INFORMATION SHOWN →
● ● ● ●

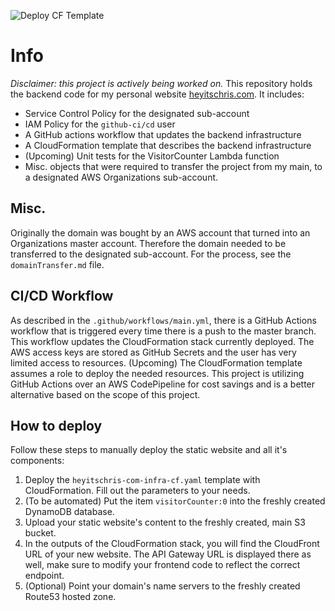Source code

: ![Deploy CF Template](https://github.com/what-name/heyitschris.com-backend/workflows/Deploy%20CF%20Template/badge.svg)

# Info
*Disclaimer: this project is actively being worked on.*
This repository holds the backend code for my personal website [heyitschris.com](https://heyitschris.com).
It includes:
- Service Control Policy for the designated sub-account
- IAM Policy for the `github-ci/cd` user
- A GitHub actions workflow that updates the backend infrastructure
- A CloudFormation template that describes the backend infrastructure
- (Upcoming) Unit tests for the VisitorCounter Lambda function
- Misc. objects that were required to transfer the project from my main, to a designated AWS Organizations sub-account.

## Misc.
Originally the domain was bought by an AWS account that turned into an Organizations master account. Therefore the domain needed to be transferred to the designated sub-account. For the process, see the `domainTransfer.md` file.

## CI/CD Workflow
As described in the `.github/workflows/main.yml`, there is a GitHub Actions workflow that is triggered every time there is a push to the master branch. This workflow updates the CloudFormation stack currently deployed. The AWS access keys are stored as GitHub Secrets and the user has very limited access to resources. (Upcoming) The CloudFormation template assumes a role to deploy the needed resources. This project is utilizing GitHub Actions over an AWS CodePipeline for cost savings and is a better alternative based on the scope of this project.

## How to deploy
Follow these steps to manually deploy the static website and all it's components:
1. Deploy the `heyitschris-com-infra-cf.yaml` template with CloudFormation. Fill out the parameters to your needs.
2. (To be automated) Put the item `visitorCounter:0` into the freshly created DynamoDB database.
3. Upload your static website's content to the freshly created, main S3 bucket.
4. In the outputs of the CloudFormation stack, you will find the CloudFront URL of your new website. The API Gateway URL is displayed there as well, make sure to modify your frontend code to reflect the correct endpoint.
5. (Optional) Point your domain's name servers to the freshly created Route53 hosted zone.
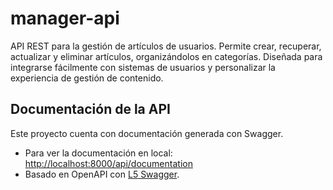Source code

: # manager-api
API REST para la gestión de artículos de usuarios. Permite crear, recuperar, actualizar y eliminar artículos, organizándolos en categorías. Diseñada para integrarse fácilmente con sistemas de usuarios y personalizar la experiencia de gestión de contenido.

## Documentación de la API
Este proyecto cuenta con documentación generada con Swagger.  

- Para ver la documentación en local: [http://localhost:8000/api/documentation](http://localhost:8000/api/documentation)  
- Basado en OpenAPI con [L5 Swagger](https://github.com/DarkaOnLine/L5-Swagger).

● ● ● ●

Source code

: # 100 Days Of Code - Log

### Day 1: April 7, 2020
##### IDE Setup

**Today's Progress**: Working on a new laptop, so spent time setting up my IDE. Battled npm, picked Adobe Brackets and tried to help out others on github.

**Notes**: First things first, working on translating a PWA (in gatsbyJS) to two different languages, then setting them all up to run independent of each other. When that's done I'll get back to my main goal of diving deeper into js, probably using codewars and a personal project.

● ● ● ●

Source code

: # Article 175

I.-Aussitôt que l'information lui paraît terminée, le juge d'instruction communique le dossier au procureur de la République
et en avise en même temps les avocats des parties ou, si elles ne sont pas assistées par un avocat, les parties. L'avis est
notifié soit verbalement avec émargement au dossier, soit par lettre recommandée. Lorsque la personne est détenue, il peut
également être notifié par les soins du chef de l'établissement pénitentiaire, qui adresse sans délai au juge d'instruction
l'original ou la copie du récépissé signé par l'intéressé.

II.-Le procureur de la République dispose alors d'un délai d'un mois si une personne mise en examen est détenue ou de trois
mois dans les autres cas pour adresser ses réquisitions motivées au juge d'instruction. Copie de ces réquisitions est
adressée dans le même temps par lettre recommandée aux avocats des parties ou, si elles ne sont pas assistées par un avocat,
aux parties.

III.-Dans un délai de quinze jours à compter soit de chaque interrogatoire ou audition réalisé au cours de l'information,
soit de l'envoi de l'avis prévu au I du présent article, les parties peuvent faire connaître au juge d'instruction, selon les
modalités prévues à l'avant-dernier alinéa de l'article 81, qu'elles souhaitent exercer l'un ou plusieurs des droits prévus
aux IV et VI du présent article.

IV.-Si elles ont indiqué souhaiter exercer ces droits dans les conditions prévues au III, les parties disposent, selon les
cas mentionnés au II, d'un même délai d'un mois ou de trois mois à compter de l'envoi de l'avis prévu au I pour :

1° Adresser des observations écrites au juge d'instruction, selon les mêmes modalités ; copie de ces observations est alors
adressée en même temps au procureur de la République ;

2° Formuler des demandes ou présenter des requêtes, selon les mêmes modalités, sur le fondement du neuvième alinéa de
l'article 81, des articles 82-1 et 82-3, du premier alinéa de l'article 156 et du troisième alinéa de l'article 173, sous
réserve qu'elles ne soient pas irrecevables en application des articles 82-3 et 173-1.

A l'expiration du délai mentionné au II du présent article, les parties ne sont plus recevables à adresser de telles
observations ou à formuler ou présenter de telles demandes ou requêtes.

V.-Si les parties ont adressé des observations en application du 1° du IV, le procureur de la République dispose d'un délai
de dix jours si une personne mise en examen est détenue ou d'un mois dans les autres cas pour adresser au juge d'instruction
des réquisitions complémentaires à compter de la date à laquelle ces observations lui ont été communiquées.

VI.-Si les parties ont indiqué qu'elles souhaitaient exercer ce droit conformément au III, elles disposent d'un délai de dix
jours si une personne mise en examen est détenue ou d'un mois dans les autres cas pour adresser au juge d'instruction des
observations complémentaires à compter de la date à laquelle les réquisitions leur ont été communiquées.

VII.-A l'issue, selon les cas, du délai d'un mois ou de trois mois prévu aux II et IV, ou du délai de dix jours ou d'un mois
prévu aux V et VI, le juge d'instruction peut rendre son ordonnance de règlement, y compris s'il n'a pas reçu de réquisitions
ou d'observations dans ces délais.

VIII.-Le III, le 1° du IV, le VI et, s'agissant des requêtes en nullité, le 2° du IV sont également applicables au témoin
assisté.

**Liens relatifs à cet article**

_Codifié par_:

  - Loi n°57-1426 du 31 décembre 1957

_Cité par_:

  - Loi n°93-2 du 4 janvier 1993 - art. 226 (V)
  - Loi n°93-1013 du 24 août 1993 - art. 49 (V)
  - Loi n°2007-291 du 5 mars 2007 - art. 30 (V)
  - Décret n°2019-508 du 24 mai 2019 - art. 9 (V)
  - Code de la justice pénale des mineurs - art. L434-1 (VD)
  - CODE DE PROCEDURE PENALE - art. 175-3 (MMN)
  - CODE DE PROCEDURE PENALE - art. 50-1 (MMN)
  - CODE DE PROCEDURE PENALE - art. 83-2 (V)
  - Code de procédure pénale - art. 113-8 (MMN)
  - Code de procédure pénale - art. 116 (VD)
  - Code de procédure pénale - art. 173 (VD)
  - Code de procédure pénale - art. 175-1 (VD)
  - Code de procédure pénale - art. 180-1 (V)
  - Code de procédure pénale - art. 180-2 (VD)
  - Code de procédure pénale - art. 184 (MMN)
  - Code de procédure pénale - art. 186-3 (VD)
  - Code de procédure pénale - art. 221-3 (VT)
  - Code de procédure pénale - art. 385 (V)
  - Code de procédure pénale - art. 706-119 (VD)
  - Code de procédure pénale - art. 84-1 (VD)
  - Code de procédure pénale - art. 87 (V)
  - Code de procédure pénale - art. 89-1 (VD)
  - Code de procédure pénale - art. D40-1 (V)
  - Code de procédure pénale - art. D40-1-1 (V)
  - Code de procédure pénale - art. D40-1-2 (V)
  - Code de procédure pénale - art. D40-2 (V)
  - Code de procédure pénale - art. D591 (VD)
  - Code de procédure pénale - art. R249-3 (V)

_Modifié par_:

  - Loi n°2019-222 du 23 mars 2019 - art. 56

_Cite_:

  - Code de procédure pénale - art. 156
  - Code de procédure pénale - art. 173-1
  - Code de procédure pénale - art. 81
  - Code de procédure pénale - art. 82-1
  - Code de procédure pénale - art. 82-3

● ● ● ●

ACTION ITEM →
Find "# Article 175" in the entries above and copy that whole line exactly, then each line after it through the line that contains "et en avise".

ANSWER TO THIS TASK →
: # Article 175

I.-Aussitôt que l'information lui paraît terminée, le juge d'instruction communique le dossier au procureur de la République
et en avise en même temps les avocats des parties ou, si elles ne sont pas assistées par un avocat, les parties. L'avis est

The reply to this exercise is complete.